Already on GitHub? Sign in to your account

Cannot reproduce model results #20

Open
arvoelke opened this issue Apr 10, 2017 · 14 comments
Open

Cannot reproduce model results #20

arvoelke opened this issue Apr 10, 2017 · 14 comments

Comments

@arvoelke
Copy link

arvoelke commented Apr 10, 2017

After running all of the steps in the README.md verbatim, the prediction_scores.txt contains:

Model MSE: 0.201040
Previous Frame MSE: 0.021246

and all of the generated plots contain only two colours (pink and blue), for example, here are the first five:
plot_0
plot_3
plot_4
plot_5
plot_7

I am using Python 2.7 and Theano==0.9.0 (GPU with pygpu==0.6.2) and Keras==1.0.8 (it seems higher versions are incompatible [see #18]). I am not using cuDNN.

@bill-lotter
Copy link
Contributor

I'm not sure why this happened, it's never happened for me. This was using weights that you trained, correct?, and not the downloaded weights? Maybe it was just a particularly bad initialization and the training got stuck. Have you tried again and run into the same issue? Have you tried with cuDNN?

@arvoelke
Copy link
Author

I wasn't able to get cuDNN working. I get the message:

Can not use cuDNN on context None: Device not supported
Mapped name None to device cuda: Tesla C2075 (0000:02:00.0)

I used the weights that I trained. If I use the downloaded weights, then it works! :) But really I would like to train it myself (I intend on experimenting with some minor variants).

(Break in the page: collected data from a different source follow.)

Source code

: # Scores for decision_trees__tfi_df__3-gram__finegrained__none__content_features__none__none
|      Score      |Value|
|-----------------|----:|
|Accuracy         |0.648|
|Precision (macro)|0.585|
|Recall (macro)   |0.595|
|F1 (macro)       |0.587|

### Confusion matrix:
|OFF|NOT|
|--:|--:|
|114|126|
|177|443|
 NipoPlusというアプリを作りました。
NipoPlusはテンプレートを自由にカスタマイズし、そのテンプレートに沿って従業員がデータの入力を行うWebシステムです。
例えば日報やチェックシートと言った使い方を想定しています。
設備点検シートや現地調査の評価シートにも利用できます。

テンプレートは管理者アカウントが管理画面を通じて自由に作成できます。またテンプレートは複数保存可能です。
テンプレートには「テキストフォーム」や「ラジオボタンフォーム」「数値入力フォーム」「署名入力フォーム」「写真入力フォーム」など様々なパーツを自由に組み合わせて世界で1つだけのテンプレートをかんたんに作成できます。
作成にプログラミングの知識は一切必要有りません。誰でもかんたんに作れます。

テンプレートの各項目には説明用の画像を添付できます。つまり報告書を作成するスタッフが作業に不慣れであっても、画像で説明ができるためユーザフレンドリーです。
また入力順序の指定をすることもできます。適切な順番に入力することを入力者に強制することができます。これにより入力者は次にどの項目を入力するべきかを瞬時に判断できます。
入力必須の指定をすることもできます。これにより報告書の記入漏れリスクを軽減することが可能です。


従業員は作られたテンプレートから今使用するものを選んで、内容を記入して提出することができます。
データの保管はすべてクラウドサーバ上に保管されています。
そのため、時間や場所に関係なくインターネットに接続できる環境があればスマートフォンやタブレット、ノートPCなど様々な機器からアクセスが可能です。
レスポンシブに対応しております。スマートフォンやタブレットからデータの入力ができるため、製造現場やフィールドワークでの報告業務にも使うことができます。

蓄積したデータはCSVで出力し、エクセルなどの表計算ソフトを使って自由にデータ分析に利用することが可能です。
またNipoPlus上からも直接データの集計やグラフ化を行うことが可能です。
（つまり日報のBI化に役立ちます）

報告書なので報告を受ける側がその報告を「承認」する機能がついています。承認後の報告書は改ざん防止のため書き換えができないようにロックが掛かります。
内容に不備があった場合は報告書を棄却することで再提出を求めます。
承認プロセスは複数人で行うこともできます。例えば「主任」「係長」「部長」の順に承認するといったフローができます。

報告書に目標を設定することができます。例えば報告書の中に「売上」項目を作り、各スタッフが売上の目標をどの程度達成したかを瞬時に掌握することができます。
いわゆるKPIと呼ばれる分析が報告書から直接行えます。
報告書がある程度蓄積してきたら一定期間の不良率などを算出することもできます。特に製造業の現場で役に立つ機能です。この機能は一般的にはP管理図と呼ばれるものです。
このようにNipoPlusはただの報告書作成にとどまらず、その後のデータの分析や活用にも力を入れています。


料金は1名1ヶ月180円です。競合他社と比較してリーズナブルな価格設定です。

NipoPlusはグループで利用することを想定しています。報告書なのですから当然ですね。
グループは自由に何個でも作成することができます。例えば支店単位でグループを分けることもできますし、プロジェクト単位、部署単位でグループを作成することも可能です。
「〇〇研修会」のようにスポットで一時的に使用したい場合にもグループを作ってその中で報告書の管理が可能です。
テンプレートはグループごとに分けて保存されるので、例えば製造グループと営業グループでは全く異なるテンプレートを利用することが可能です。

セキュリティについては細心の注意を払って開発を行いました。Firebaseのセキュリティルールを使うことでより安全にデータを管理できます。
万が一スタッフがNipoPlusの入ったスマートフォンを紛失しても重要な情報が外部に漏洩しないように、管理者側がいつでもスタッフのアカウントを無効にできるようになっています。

I will try retraining, but it will take my GPU ~5 days to reply with the results.

@bill-lotter
Copy link
Contributor

Hmmm yeah not sure about the cuDNN issue, but if you can get that working on your machine, it should speed up training a lot. If you end up trying to train again, I would run model.fit_generator with verbose=1 and then you should at least be able to see if it's getting anywhere as it starts training.

@arvoelke
Copy link
Author

arvoelke commented Apr 14, 2017

I tried training again. I think it was almost a day or two faster this time, for some reason. Adding verbose=1 to the model.fit_generator call only changed one line of output as far as I could tell (or changed nothing, and this was always there):

/keras/engine/training.py:1460: UserWarning: Epoch comprised more than `samples_per_epoch` samples, which might affect learning results. Set `samples_per_epoch` correctly to avoid this warning.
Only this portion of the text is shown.